I’ve got two degrees and a few certificates to my name, most notably a South African law degree (useless anywhere else) and a journalism masters (useless everywhere).

The certificates enjoying pride of place among children’s artwork and the family weekly planner on my study wall, equip me with such sought after skills as reporting on AIDS and teaching English to foreigners.

These framed accolades are all that remain of the career aspirations I once had.

They also suggest that I once must have had a fully functioning brain with eager grey cells sparking excitedly like toddlers on a sugar rush every time they got to file away new information. Little did they know…

Those once animated cells have turned into bespectacled, slippered slouches, worn-out after 11 years of helping me function as a half-decent mum of three, while desperately clinging to the coat tails of my career.

In fact, my brain cells go on strike causing me to want a lie down every time I read an article about another superhero working mum telling women they can have it all.

The last such article was a review of Lean In, a new book by Facebook COO Sheryl Sandberg, which made me so fatigued I had to ask my husband to do his share of the domestic duties (one of Sandberg’s gems of advice).
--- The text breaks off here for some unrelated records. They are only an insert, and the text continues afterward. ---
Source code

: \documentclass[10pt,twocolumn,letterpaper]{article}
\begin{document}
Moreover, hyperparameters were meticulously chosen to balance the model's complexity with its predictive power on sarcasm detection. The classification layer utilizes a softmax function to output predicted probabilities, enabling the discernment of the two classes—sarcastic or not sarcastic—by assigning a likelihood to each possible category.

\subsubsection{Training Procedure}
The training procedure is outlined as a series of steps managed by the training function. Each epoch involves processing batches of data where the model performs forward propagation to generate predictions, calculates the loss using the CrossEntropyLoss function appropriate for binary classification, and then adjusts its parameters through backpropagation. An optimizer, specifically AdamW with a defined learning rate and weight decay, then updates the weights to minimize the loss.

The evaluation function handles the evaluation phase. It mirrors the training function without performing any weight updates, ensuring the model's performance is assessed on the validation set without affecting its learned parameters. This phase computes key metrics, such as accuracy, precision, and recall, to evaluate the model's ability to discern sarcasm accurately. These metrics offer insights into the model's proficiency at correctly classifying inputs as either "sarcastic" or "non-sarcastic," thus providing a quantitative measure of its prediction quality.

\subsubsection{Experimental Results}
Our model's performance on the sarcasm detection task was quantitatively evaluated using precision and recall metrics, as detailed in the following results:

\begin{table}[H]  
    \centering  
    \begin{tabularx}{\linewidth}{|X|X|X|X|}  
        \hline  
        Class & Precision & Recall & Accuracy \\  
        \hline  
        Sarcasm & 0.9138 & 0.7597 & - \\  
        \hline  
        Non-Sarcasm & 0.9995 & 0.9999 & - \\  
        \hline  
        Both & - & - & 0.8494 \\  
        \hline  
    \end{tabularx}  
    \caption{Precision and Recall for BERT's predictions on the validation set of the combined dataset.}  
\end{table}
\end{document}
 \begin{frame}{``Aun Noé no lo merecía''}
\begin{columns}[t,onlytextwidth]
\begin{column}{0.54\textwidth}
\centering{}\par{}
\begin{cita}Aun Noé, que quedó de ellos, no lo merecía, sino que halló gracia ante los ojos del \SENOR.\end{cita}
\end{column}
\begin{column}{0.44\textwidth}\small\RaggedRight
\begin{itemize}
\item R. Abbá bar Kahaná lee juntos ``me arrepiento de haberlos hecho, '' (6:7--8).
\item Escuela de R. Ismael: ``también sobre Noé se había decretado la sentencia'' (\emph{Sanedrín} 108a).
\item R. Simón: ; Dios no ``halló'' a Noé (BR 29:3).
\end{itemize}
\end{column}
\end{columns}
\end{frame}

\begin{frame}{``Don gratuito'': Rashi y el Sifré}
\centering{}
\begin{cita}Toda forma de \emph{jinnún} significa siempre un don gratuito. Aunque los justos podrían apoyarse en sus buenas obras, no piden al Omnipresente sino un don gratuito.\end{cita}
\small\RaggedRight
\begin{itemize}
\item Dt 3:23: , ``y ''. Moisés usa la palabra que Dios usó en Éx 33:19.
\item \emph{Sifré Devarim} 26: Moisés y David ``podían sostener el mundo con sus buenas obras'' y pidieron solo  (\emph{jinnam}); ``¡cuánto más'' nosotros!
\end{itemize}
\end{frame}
He got as far as picking up his underpants from the floor.

Mrs Sandberg, who at 43 is the same age as me but looks 10 years younger, wisely opted to study something slightly more useful than journalism – and was top of her class at Harvard Business School before filling high-powered jobs at the US Treasury, World Bank and Google.

The reason, she says, that my poor brain has all but seized up and my day is a survival struggle from when I stumble out of bed to make lunchboxes until I stumble towards my first glass of Chardonnay (in the evening I should point out), is because I didn’t LEAN into my career.

I’m really too exhausted after three bundles of washing, the weekly shop and homework duties to read her book but one of the ‘inspiring’ examples she apparently quotes, includes a super-efficient friend who puts her children to bed in school clothes to save time in the morning.

She probably also substitutes bedtime stories with a power point presentation for the next day and flosses her teeth while having sex, to squeeze in a few extra minutes.

Mrs Sandberg proudly reveals how she secretly pumped breast milk while on a teleconference, pretending the beeping of the breast milk machine was a fire engine.

I found swapping from one monstrous mastitis ridden boob to the other, attaching and reattaching the breast pump to extract a few more drops, painful, uncomfortable and stressful.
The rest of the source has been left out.